A sharp break in properties occurs between boron and carbon, and there is less of a discontinuity between Groups IIIA and IVA in later periods of the table. Carbon is a nonmetal with exactly the same number of outer electrons and orbitals, which facilitates the formation of the maximum number of bonds to other atoms. We will discuss carbon compounds in greater detail in Chapters 18-21. Silicon is more metallic than carbon, and we have compared carbonates and silicates in previous chapters. Germanium lies on the borderline between nonmetals and metals, and tin and lead both are metals. All of the Group IVA elements have common oxidation states of +2 and +4, which represent either the loss or sharing of half or all of their outer electrons.

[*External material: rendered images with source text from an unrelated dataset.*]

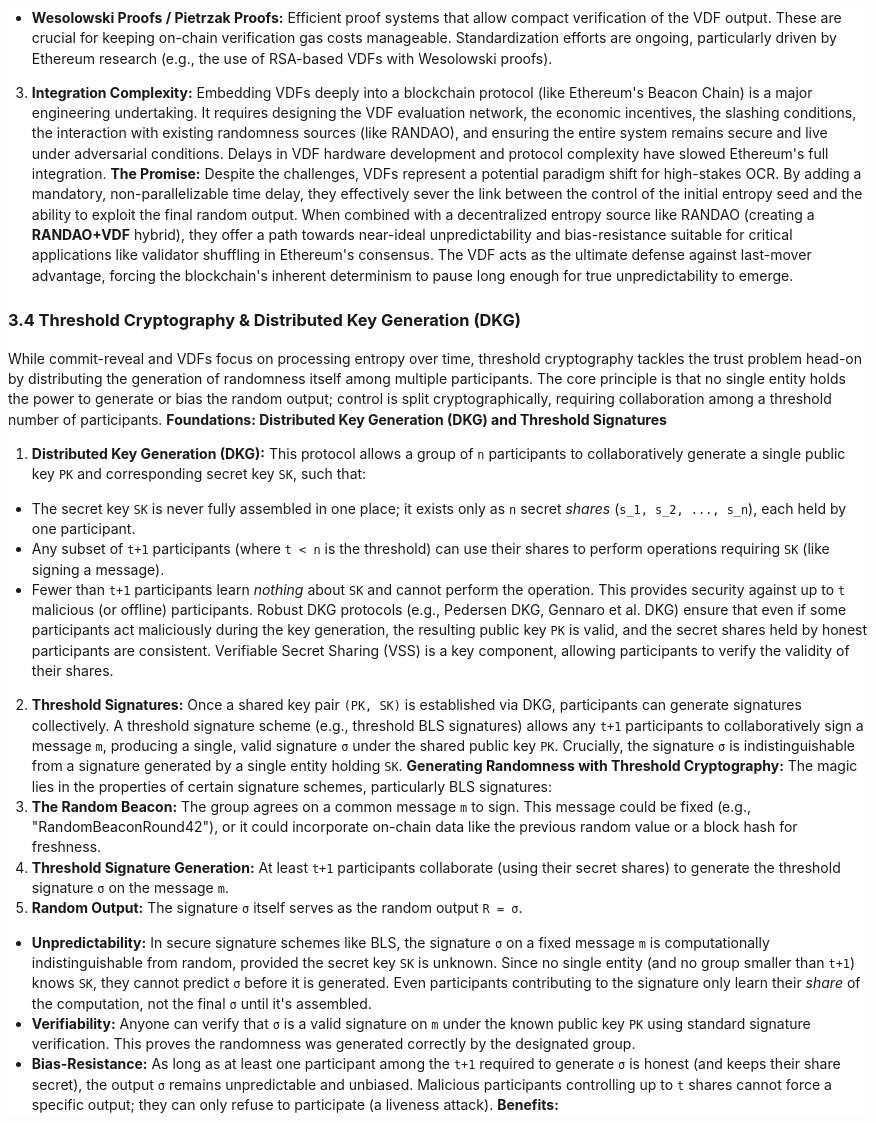 *   **Wesolowski Proofs / Pietrzak Proofs:** Efficient proof systems that allow compact verification of the VDF output. These are crucial for keeping on-chain verification gas costs manageable.
Standardization efforts are ongoing, particularly driven by Ethereum research (e.g., the use of RSA-based VDFs with Wesolowski proofs).
3.  **Integration Complexity:** Embedding VDFs deeply into a blockchain protocol (like Ethereum's Beacon Chain) is a major engineering undertaking. It requires designing the VDF evaluation network, the economic incentives, the slashing conditions, the interaction with existing randomness sources (like RANDAO), and ensuring the entire system remains secure and live under adversarial conditions. Delays in VDF hardware development and protocol complexity have slowed Ethereum's full integration.
**The Promise:** Despite the challenges, VDFs represent a potential paradigm shift for high-stakes OCR. By adding a mandatory, non-parallelizable time delay, they effectively sever the link between the control of the initial entropy seed and the ability to exploit the final random output. When combined with a decentralized entropy source like RANDAO (creating a **RANDAO+VDF** hybrid), they offer a path towards near-ideal unpredictability and bias-resistance suitable for critical applications like validator shuffling in Ethereum's consensus. The VDF acts as the ultimate defense against last-mover advantage, forcing the blockchain's inherent determinism to pause long enough for true unpredictability to emerge.
### 3.4 Threshold Cryptography & Distributed Key Generation (DKG)
While commit-reveal and VDFs focus on processing entropy over time, threshold cryptography tackles the trust problem head-on by distributing the generation of randomness itself among multiple participants. The core principle is that no single entity holds the power to generate or bias the random output; control is split cryptographically, requiring collaboration among a threshold number of participants.
**Foundations: Distributed Key Generation (DKG) and Threshold Signatures**
1.  **Distributed Key Generation (DKG):** This protocol allows a group of `n` participants to collaboratively generate a single public key `PK` and corresponding secret key `SK`, such that:
*   The secret key `SK` is never fully assembled in one place; it exists only as `n` secret *shares* (`s_1, s_2, ..., s_n`), each held by one participant.
*   Any subset of `t+1` participants (where `t < n` is the threshold) can use their shares to perform operations requiring `SK` (like signing a message).
*   Fewer than `t+1` participants learn *nothing* about `SK` and cannot perform the operation. This provides security against up to `t` malicious (or offline) participants.
Robust DKG protocols (e.g., Pedersen DKG, Gennaro et al. DKG) ensure that even if some participants act maliciously during the key generation, the resulting public key `PK` is valid, and the secret shares held by honest participants are consistent. Verifiable Secret Sharing (VSS) is a key component, allowing participants to verify the validity of their shares.
2.  **Threshold Signatures:** Once a shared key pair `(PK, SK)` is established via DKG, participants can generate signatures collectively. A threshold signature scheme (e.g., threshold BLS signatures) allows any `t+1` participants to collaboratively sign a message `m`, producing a single, valid signature `σ` under the shared public key `PK`. Crucially, the signature `σ` is indistinguishable from a signature generated by a single entity holding `SK`.
**Generating Randomness with Threshold Cryptography:**
The magic lies in the properties of certain signature schemes, particularly BLS signatures:
1.  **The Random Beacon:** The group agrees on a common message `m` to sign. This message could be fixed (e.g., "RandomBeaconRound42"), or it could incorporate on-chain data like the previous random value or a block hash for freshness.
2.  **Threshold Signature Generation:** At least `t+1` participants collaborate (using their secret shares) to generate the threshold signature `σ` on the message `m`.
3.  **Random Output:** The signature `σ` itself serves as the random output `R = σ`.
*   **Unpredictability:** In secure signature schemes like BLS, the signature `σ` on a fixed message `m` is computationally indistinguishable from random, provided the secret key `SK` is unknown. Since no single entity (and no group smaller than `t+1`) knows `SK`, they cannot predict `σ` before it is generated. Even participants contributing to the signature only learn their *share* of the computation, not the final `σ` until it's assembled.
*   **Verifiability:** Anyone can verify that `σ` is a valid signature on `m` under the known public key `PK` using standard signature verification. This proves the randomness was generated correctly by the designated group.
*   **Bias-Resistance:** As long as at least one participant among the `t+1` required to generate `σ` is honest (and keeps their share secret), the output `σ` remains unpredictable and unbiased. Malicious participants controlling up to `t` shares cannot force a specific output; they can only refuse to participate (a liveness attack).
**Benefits:**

When the metals at the bottom of the group lose electrons, they favor losing only two of them to form the +2 state, whereas the nonmetals at the top, which only share electrons, more commonly occur in the +4 oxidation state.

About 21% of the atoms in the crust of the Earth are silicon; carbon accounts for 0.03%; and less than one atom per million is germanium, tin, or lead. The relative proportions for C and Si are reversed in a living organism: 11% of the body weight typically is C, and Si and Sn are needed in trace amounts; Ge and Ph are of no use. Lead, like most of the other heavy metals, is toxic.